Insurers that fail to adapt to the digital age will likely find themselves in a tough spot, especially if their competitors continue to grow and take market share.
26. Data and analytics in the spotlight
Data and analytic capabilities will be key differentiators for insurers going forward, as companies scramble to get their hands on even more granular information about customers' behaviours, needs and preferences.
For example, when underwriting a policy or responding to an insurance claim it is essential that you have access to all relevant data about the customer, their vehicle and claim history. This will help you avoid making bad decisions based on incomplete information.
Predictive analytics is another way data can be used to help insurers create better customer experiences. Insurers could build models that predict what products customers are most likely to need based on their behavior and demographics - for example, the average age of car buyers in a certain region, what a good selling price is for a given model of car, and so on. This in turn empowers personalization, which will help insurers deliver more relevant, timely and useful services to customers.

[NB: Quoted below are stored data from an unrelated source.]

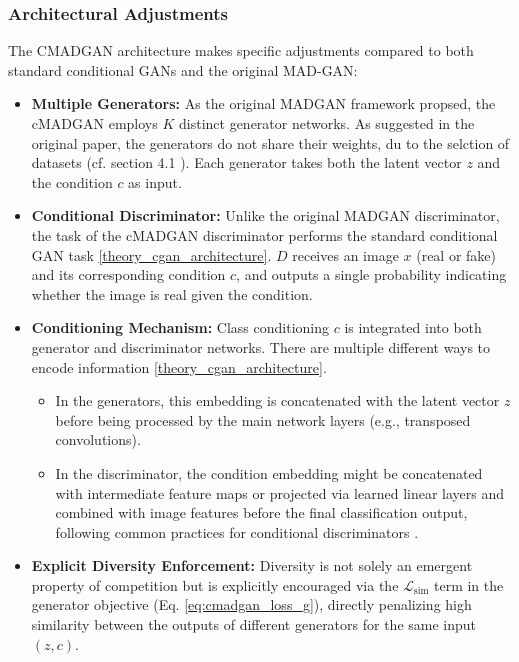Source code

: \subsubsection{Architectural Adjustments}
\label{theory_cmadgan_architecture}

The CMADGAN architecture makes specific adjustments compared to both standard conditional GANs and the original MAD-GAN:

\begin{itemize}
    \item \textbf{Multiple Generators:} 
    As the original MADGAN framework propsed, the cMADGAN employs \(K\) distinct generator networks. As suggested in the original paper, the generators do not share their weights, du to the selction of datasets (cf. section 4.1 \cite{ghosh2018madgan}). Each generator takes both the latent vector \( z \) and the condition \( c \) as input.
    \item \textbf{Conditional Discriminator:} 
    Unlike the original MADGAN discriminator, the task of the cMADGAN discriminator performs the standard conditional GAN task \ref{theory_cgan_architecture}. \(D\) receives an image \( x \) (real or fake) and its corresponding condition \( c \), and outputs a single probability indicating whether the image is real given the condition.
    \item \textbf{Conditioning Mechanism:} Class conditioning \( c \) is integrated into both generator and discriminator networks. There are multiple different ways to encode information \ref{theory_cgan_architecture}. 
        \begin{itemize}
            \item In the generators, this embedding is concatenated with the latent vector \( z \) before being processed by the main network layers (e.g., transposed convolutions).
            \item In the discriminator, the condition embedding might be concatenated with intermediate feature maps or projected via learned linear layers and combined with image features before the final classification output, following common practices for conditional discriminators \cite{mirza2014conditionalgenerativeadversarialnets}.
        \end{itemize}
    \item \textbf{Explicit Diversity Enforcement:} Diversity is not solely an emergent property of competition but is explicitly encouraged via the \( \mathcal{L}_{\text{sim}} \) term in the generator objective (Eq. \ref{eq:cmadgan_loss_g}), directly penalizing high similarity between the outputs of different generators for the same input \( (z, c) \).
\end{itemize}

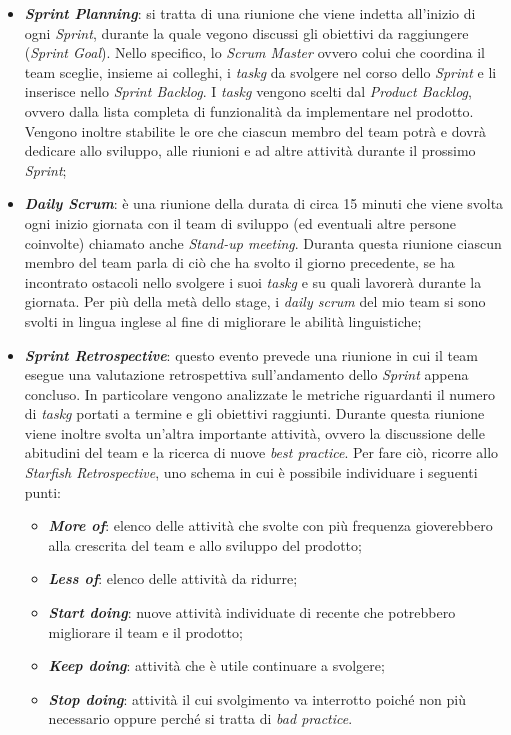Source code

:     \begin{itemize}
        \item \textit{\textbf{Sprint Planning}}: si tratta di una riunione che viene indetta all'inizio di ogni \textit{Sprint}, durante la quale vegono discussi gli obiettivi da raggiungere (\textit{Sprint Goal}). Nello specifico, lo \textit{Scrum Master} ovvero colui che coordina il team sceglie, insieme ai colleghi, i \textit{\gls{taskg}} da svolgere nel corso dello \textit{Sprint} e li inserisce nello \textit{Sprint Backlog}. I \textit{\gls{taskg}} vengono scelti dal \textit{Product Backlog}, ovvero dalla lista completa di funzionalità da implementare nel prodotto. Vengono inoltre stabilite le ore che ciascun membro del team potrà e dovrà dedicare allo sviluppo, alle riunioni e ad altre attività durante il prossimo \textit{Sprint};
        \item \textit{\textbf{Daily Scrum}}: è una riunione della durata di circa 15 minuti che viene svolta ogni inizio giornata con il team di sviluppo (ed eventuali altre persone coinvolte) chiamato anche \textit{Stand-up meeting}. Duranta questa riunione ciascun membro del team parla di ciò che ha svolto il giorno precedente, se ha incontrato ostacoli nello svolgere i suoi \textit{\gls{taskg}} e su quali lavorerà durante la giornata. Per più della metà dello stage, i \textit{daily scrum} del mio team si sono svolti in lingua inglese al fine di migliorare le abilità linguistiche;
        \item \textit{\textbf{Sprint Retrospective}}: questo evento prevede una riunione in cui il team esegue una valutazione retrospettiva sull'andamento dello \textit{Sprint} appena concluso. In particolare vengono analizzate le metriche riguardanti il numero di \textit{\gls{taskg}} portati a termine e gli obiettivi raggiunti. Durante questa riunione viene inoltre svolta un'altra importante attività, ovvero la discussione delle abitudini del team e la ricerca di nuove \textit{best practice}. Per fare ciò, ricorre allo \textit{Starfish Retrospective}, uno schema in cui è possibile individuare i seguenti punti:
            \begin{itemize}
                \item \textit{\textbf{More of}}: elenco delle attività che svolte con più frequenza gioverebbero alla crescrita del team e allo sviluppo del prodotto;
                \item \textit{\textbf{Less of}}: elenco delle attività da ridurre;
                \item \textit{\textbf{Start doing}}: nuove attività individuate di recente che potrebbero migliorare il team e il prodotto;
                \item \textit{\textbf{Keep doing}}: attività che è utile continuare a svolgere;
                \item \textit{\textbf{Stop doing}}: attività il cui svolgimento va interrotto poiché non più necessario oppure perché si tratta di \textit{bad practice}.
            \end{itemize}
            

\end{itemize}
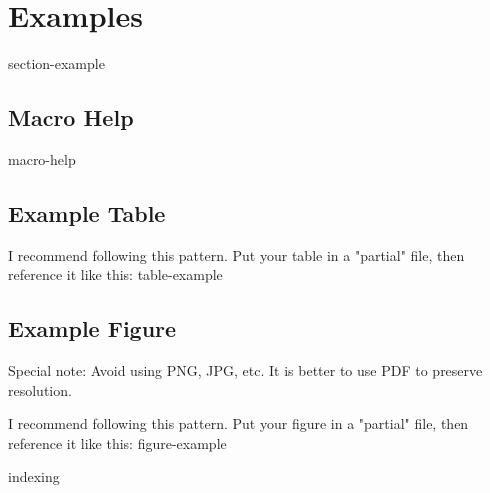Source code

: \chapter{Examples}

{section-example}

\section{Macro Help}
{macro-help}


\section{Example Table}
I recommend following this pattern. Put your table in a "partial" file, then reference it like this:
{table-example}


\section{Example Figure}
Special note: Avoid using PNG, JPG, etc. It is better to use PDF to preserve resolution.

I recommend following this pattern. Put your figure in a "partial" file, then reference it like this:
{figure-example}



{indexing}


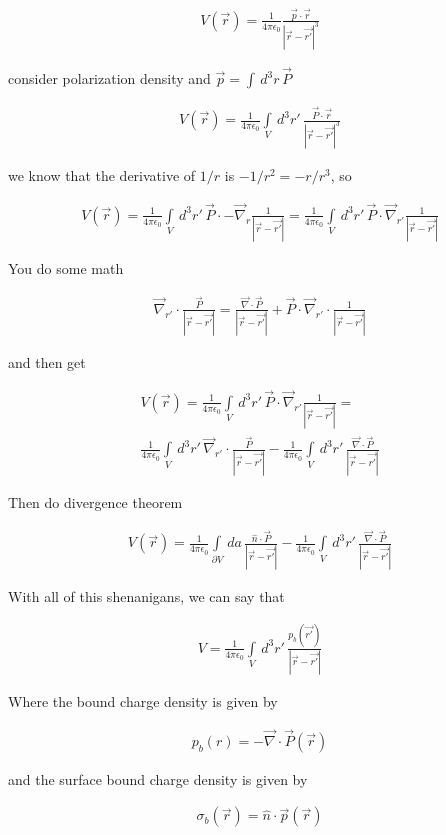 \documentclass[fleqn]{report}
\newcommand{\del}{\partial}
\newcommand{\equations} [1] {
\begin{gather*}
#1
\end{gather*}
}
\begin{document}
\equations{
    V(\vec r) = 
    \frac{1}{4 \pi \epsilon_0}
    \frac{\vec p \cdot \vec r }{|\vec r - \vec{r'}|^3}
}
consider polarization density and $\vec p = \int \, d^3 r \, \vec P$

\equations{
    V(\vec r) = 
    \frac{1}{4 \pi \epsilon_0}
    \int\limits_{V} \, d^3 r' \, 
    \frac{\vec P \cdot \vec r }{|\vec r - \vec{r'}|^3}
}

we know that the derivative of $1/r$ is $-1/r^2 = -r/r^3$, so 

\equations{
    V(\vec r) = 
    \frac{1}{4 \pi \epsilon_0}
    \int\limits_{V} \, d^3 r' \, 
    \vec P
    \cdot 
    -\vec \nabla_r
    \frac{1 }{|\vec r - \vec{r'}|}
    =
    \frac{1}{4 \pi \epsilon_0} 
    \int\limits_{V} \, d^3 r' \, 
    \vec P
    \cdot 
    \vec \nabla_{r'}
    \frac{1 }{|\vec r - \vec{r'}|}
}

You do some math 
\equations{
    \vec \nabla_{r'}
    \cdot 
    \frac{\vec P }{|\vec r - \vec{r'}|}
    =
    \frac{\vec \nabla \cdot \vec P }{|\vec r - \vec{r'}|}
    +
    \vec P
    \cdot 
    \vec \nabla_{r'}
    \cdot 
    \frac{1 }{|\vec r - \vec{r'}|}
}

and then get 
\equations{
    V(\vec r)
    =
    \frac{1}{4 \pi \epsilon_0} 
    \int\limits_{V} \, d^3 r' \, 
    \vec P
    \cdot 
    \vec \nabla_{r'}
    \frac{1 }{|\vec r - \vec{r'}|}
    =
    \\
    \frac{1}{4 \pi \epsilon_0} 
    \int\limits_{V} \, d^3 r' \, 
    \vec \nabla_{r'}
    \cdot 
    \frac{\vec P }{|\vec r - \vec{r'}|}
    -
    \frac{1}{4 \pi \epsilon_0} 
    \int\limits_{V} \, d^3 r' \, 
    \frac{\vec \nabla \cdot \vec P }{|\vec r - \vec{r'}|}
}

Then do divergence theorem 

\equations{
    V(\vec r)
    =
    \frac{1}{4 \pi \epsilon_0} 
    \int\limits_{\del V} \, d a \, 
    \frac{\hat n \cdot \vec P }{|\vec r - \vec{r'}|}
    -
    \frac{1}{4 \pi \epsilon_0} 
    \int\limits_{V} \, d^3 r' \, 
    \frac{\vec \nabla \cdot \vec P }{|\vec r - \vec{r'}|}
}

With all of this shenanigans, we can say that 
\equations{
    V 
    =
    \frac{1}{4 \pi \epsilon_0}
    \int\limits_V \, d^3 r' \, 
    \frac{p_b(\vec{r'})}{|\vec r - \vec{r'}|}
}

Where the bound charge density is given by 
\equations{
    p_b(r) = - \vec \nabla \cdot \vec P(\vec r)
}

and the surface bound charge density is given by 
\equations{
    \sigma_b(\vec r)
    =
    \hat n \cdot \vec p(\vec r)
}
\end{document}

The bottom line: customer experience will be paramount
Successful digital transformation is all about delivering superior customer experiences. At the end of the day, it doesn't matter how much data you have or how advanced your analytics capabilities are if you can't deliver a great product and service to your customers.
The best way for insurers to compete in today's market is by creating a more streamlined, personalized and enjoyable customer experience.